📷 Dick Whitney photo

By Sarah Champagne, Managing Editor

The Quinebaug Valley Council for the Arts and Humanities is a good neighbor in Southern Worcester County. The organization provides free art classes to children in the summer, offers free exhibits open to the public several times a year, and has numerous other offerings to enrich both artists and art appreciators.

Those familiar with the organization and its programs often refer to the group’s stately home simply as “the arts center.” “Quinebaug Valley Center for the Arts and Humanities” doesn’t exactly roll off the tongue in conversation, after all. The standard acronym for the organization, QVCAH, is more familiar to many, but might not stick in the memory too well, or be much less cumbersome than the whole name of the group.

As a result, the organization has decided to rename its headquarters at 111 Main Street in Southbridge “The Ruth Wells Center for The Arts.” The name is a nod to the late Ruth Wells, who was influential in creating several cultural institutions in the region, including Old Sturbridge Village, Capen Hill Nature Sanctuary and The Optical Heritage Museum (see also Dick Whitney’s article here at The Citizen Chronicle describing Ruth Wells’ life and local legacy).

Wells was selected because of her unmistakable influence on the arts organization in its earliest years. Before her death in 1989, she had arranged to donate the property at 111 Main Street to The Quinebaug Valley Council for the Arts and Humanities.

The impressive house was one of the benefactor’s residences during her lifetime. Set back from the road not far from the rotary, the large white building was once known as “Ammidown Castle” in reference to its first owner, Ebenezer D. Ammidown. When it was built in 1830, it was the largest single residence in Southbridge. At other times, it has been known as “The Pines” – a reference to hemlock trees on the property, which are in the pine, or Pinaceae, family,

Planners hope the new name will sit more comfortably in the consciousness and the memory of area residents than its previous title.

Social media followers of QVCAH may notice the change first in the next few months, as the organization applies the new name to their Facebook account and other communications. The changes will likely emerge gradually as the rebranding effort moves forward.

“Things might seem a little disjointed at first, as they often do in these matters,” remarks board president Mara DeWitt.

The gradual changes will amount to a cohesive whole though, which will emerge in time, according to DeWitt.

“2019 will be the year of The Ruth Wells Center for the Arts,” she remarks.

Eventually, the organization’s website and logo will also undergo an overhaul, with the help of Elise Capillo of Epic Marketing Solutions.
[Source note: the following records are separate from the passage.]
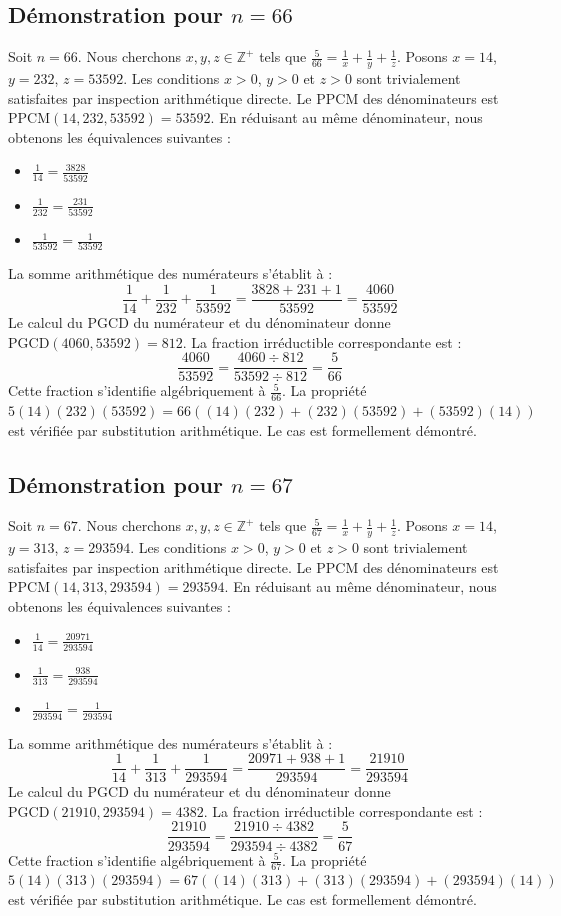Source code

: \documentclass[12pt,a4paper]{article}
\begin{document}
\subsection{Démonstration pour $n = 66$}
Soit $n = 66$. Nous cherchons $x, y, z \in \mathbb{Z}^{+}$ tels que $\frac{5}{66} = \frac{1}{x} + \frac{1}{y} + \frac{1}{z}$.
Posons $x = 14$, $y = 232$, $z = 53592$.
Les conditions $x > 0$, $y > 0$ et $z > 0$ sont trivialement satisfaites par inspection arithmétique directe.
Le PPCM des dénominateurs est $\text{PPCM}(14, 232, 53592) = 53592$.
En réduisant au même dénominateur, nous obtenons les équivalences suivantes :
\begin{itemize}
    \item $\frac{1}{14} = \frac{3828}{53592}$
    \item $\frac{1}{232} = \frac{231}{53592}$
    \item $\frac{1}{53592} = \frac{1}{53592}$
\end{itemize}
La somme arithmétique des numérateurs s'établit à :
$$ \frac{1}{14} + \frac{1}{232} + \frac{1}{53592} = \frac{3828 + 231 + 1}{53592} = \frac{4060}{53592} $$
Le calcul du PGCD du numérateur et du dénominateur donne $\text{PGCD}(4060, 53592) = 812$.
La fraction irréductible correspondante est :
$$ \frac{4060}{53592} = \frac{4060 \div 812}{53592 \div 812} = \frac{5}{66} $$
Cette fraction s'identifie algébriquement à $\frac{5}{66}$.
La propriété $5(14)(232)(53592) = 66((14)(232) + (232)(53592) + (53592)(14))$ est vérifiée par substitution arithmétique.
Le cas est formellement démontré.

\subsection{Démonstration pour $n = 67$}
Soit $n = 67$. Nous cherchons $x, y, z \in \mathbb{Z}^{+}$ tels que $\frac{5}{67} = \frac{1}{x} + \frac{1}{y} + \frac{1}{z}$.
Posons $x = 14$, $y = 313$, $z = 293594$.
Les conditions $x > 0$, $y > 0$ et $z > 0$ sont trivialement satisfaites par inspection arithmétique directe.
Le PPCM des dénominateurs est $\text{PPCM}(14, 313, 293594) = 293594$.
En réduisant au même dénominateur, nous obtenons les équivalences suivantes :
\begin{itemize}
    \item $\frac{1}{14} = \frac{20971}{293594}$
    \item $\frac{1}{313} = \frac{938}{293594}$
    \item $\frac{1}{293594} = \frac{1}{293594}$
\end{itemize}
La somme arithmétique des numérateurs s'établit à :
$$ \frac{1}{14} + \frac{1}{313} + \frac{1}{293594} = \frac{20971 + 938 + 1}{293594} = \frac{21910}{293594} $$
Le calcul du PGCD du numérateur et du dénominateur donne $\text{PGCD}(21910, 293594) = 4382$.
La fraction irréductible correspondante est :
$$ \frac{21910}{293594} = \frac{21910 \div 4382}{293594 \div 4382} = \frac{5}{67} $$
Cette fraction s'identifie algébriquement à $\frac{5}{67}$.
La propriété $5(14)(313)(293594) = 67((14)(313) + (313)(293594) + (293594)(14))$ est vérifiée par substitution arithmétique.
Le cas est formellement démontré.
\end{document}
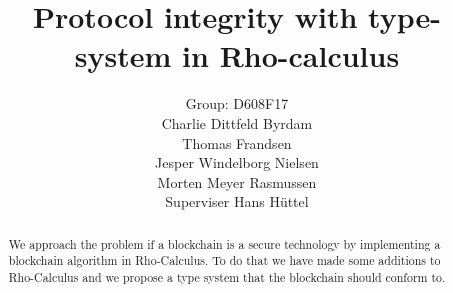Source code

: \mainmatter  %

\title{Protocol integrity with type-system in Rho-calculus}




\author{Group: D608F17\\Charlie Dittfeld Byrdam\\Thomas Frandsen\\Jesper Windelborg Nielsen\\Morten Meyer Rasmussen\\Superviser Hans Hüttel}




\toctitle{}
\tocauthor{}
\maketitle
\clearpage
\begin{abstract}
We approach the problem if a blockchain is a secure technology by implementing a blockchain algorithm in Rho-Calculus. To do that we have made some additions to Rho-Calculus and we propose a type system that the blockchain should conform to. 
\end{abstract}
Capillo is the daughter of the late Joe Capillo of Southbridge and a member of the board at the Quinebaug Valley Council for the Arts and Humanities.

For legal purposes, the organization itself will retain the name the Quinebaug Center for the Arts and Humanities. However, its headquarters will be renamed The Ruth Wells Center for the Arts. After the digital redesign and rebranding are complete, online searches for “QVCAH” or “Quinebaug Valley Council for the Arts and Humanities” will redirect to the new website or social media pages for the newly minted Ruth Wells Center for The Arts.

As Southbridge and the surrounding communities which attend the nonprofit organization’s programs settle into the warmer welcome of The Ruth Wells Center for The Arts, donations by check can still be made out to QVCAH or Quinebaug Valley Council for the Arts and Humanities because that remains the legal name of the organization.

According to an introduction to “The Wells Family: Founders of The American Optical Company and Old Sturbridge Village,” published privately in 1979 by Ruth Wells, the Wells family shied away from recognition despite their significant and lasting local philanthropy.

Henry Sewell Moorbridge states in the introduction to the book, “No monument, no company, not even their creation – Old Sturbridge Village – carries the Wells name. They felt deeply their work should speak for itself – and never of them.”

However, when you consider the decades of community arts programming that the now-named Ruth Wells Center for The Arts has provided to people in Southern Worcester County, it seems profoundly appropriate to name the operations at 111 Main Street after Ruth Wells. Just as a large portrait of Ruth Wells hangs in the dining room of the arts center named for her, her influence and lasting contribution to the history and psyche of Southbridge looms large, even decades after her passing. A more appropriate renaming would be hard to imagine.